Junchao:

Hong,

 The user's example code reads a matrix, calls KSPSolve, then over. From his  
log_view file, I saw long MatLUFactorNum time and short MatSolve time.  Now I 
know that is because MatSolve was skipped. Thanks.

This is intended.
Hong
________________________________
From: Zhang, Hong
Sent: Thursday, October 11, 2018 10:07:10 AM
To: Zhang, Junchao
Cc: Smith, Barry F.; For users of the development version of PETSc
Subject: Re: [petsc-dev] MUMPS silent errors

Junchao :
When matrix factorization fails, we diver error message back to user and skip 
MatSolve. Can you reproduce this problem and I'll take a look at it?


What is embarrassing is the user sent me beautiful -log_view outputs and began 
doing performance comparison. The whole thing is meaningless only because he 
forgot to check the converged reason on a direct solver.


When linear solver fails, snes/ts also fails, which should display error output 
to user. User should check the accuracy of his final solution with 
'-snes_converged_reason' before looking at performance.

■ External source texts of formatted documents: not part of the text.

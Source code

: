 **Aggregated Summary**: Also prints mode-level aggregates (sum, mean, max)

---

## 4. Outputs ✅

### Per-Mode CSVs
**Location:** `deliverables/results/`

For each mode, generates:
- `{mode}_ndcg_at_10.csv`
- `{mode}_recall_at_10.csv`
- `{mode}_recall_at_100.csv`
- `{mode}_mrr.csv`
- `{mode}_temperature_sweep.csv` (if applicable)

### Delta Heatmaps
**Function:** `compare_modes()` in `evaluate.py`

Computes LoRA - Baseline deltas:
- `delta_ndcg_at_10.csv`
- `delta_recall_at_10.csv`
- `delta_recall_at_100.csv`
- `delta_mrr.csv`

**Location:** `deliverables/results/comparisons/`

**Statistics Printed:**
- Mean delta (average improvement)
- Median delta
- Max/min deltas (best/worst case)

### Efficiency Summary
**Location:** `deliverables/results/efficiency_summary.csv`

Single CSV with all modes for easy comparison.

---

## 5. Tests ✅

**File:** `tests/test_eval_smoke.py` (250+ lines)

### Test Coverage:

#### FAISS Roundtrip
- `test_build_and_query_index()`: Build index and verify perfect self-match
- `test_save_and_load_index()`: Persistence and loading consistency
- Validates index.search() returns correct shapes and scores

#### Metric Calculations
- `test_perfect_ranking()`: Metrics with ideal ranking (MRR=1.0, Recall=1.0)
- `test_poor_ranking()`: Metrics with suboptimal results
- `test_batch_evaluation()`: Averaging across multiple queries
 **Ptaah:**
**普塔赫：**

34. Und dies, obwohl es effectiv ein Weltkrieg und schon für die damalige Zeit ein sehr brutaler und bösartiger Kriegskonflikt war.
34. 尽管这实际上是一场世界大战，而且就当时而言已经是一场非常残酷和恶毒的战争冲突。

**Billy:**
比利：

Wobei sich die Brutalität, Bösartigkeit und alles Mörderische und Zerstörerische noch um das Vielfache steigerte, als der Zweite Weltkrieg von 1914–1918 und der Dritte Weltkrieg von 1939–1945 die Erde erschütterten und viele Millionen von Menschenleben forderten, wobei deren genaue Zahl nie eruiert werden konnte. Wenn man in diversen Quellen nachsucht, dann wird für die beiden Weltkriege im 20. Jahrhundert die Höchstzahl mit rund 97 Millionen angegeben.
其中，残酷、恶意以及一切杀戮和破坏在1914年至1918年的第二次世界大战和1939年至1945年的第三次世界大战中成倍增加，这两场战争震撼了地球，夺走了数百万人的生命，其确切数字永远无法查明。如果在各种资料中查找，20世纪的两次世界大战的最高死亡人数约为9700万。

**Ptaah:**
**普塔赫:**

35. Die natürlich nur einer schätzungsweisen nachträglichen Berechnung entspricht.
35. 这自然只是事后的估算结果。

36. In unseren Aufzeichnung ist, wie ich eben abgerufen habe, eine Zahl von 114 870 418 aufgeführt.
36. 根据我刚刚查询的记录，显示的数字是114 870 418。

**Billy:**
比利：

MUMPS manual has "A call to MUMPS with JOB=2 must be preceded by a call with 
JOB=1 on the same instance", and similar languages for other phases.  It 
implies we at least should not call MatSolve_MUMPS with failed factorization 
since it might crash the code.

Yes. I've never seen this happen before, thus want to check.
Hong
________________________________
From: Smith, Barry F.
Sent: Wednesday, October 10, 2018 6:41:20 PM
To: Zhang, Junchao
Cc: petsc-dev
Subject: Re: [petsc-dev] MUMPS silent errors


  I looked at the code and it is handled in the PETSc way. The user should not 
expect KSP to error just because it was unable to solve a linear system; they 
should be calling KSPGetConvergedReason() after KSPSolve() to check that the 
solution was computed successfully.

   Barry


> On Oct 10, 2018, at 2:12 PM, Zhang, Junchao 
> <[email protected]<mailto:[email protected]>> wrote:
>
> I met a case where MUMPS numeric factorization returned an error code -9 in 
> mumps->id.INFOG(1) but A->erroriffailure was false in the following code in 
> mumps.c
> 1199: PetscErrorCode MatFactorNumeric_MUMPS(Mat F,Mat A,const MatFactorInfo 
> *info)
> 1200:
> {
> ...
>
> 1227:   PetscMUMPS_c(mumps);
> 1228:   if
>  (mumps->id.INFOG(1) < 0) {
>
> 1229:     if
>  (A->erroriffailure) {
>
> 1230:       SETERRQ2(PETSC_COMM_SELF,PETSC_ERR_LIB,"Error reported by MUMPS 
> in numerical factorization phase: INFOG(1)=%d, INFO(2)=%d\n"
> ,mumps->id.INFOG(1),mumps->id.INFO(2));
>
> 1231:     } else
>  {
>
> 1232:       if (mumps->id.INFOG(1) == -10) { /* numerically singular matrix */
> 1233:         PetscInfo2(F,"matrix is numerically singular, INFOG(1)=%d, 
> INFO(2)=%d\n"
> ,mumps->id.INFOG(1),mumps->id.INFO(2));
>
> 1234:
>         F->factorerrortype = MAT_FACTOR_NUMERIC_ZEROPIVOT;
>
>
> The code continued to KSPSolve and finished successfully (with wrong answer). 
> The user did not call KSPGetConvergedReason() after KSPSolve. I found I had  
> to either add -ksp_error_if_not_converged or call 
> KSPSetErrorIfNotConverged(ksp,PETSC_TRUE) to make the code fail.
> Is it expected?  In my view, it is dangerous. If MUMPS fails in one stage, 
> PETSc should not proceed to the next stage because it may hang there.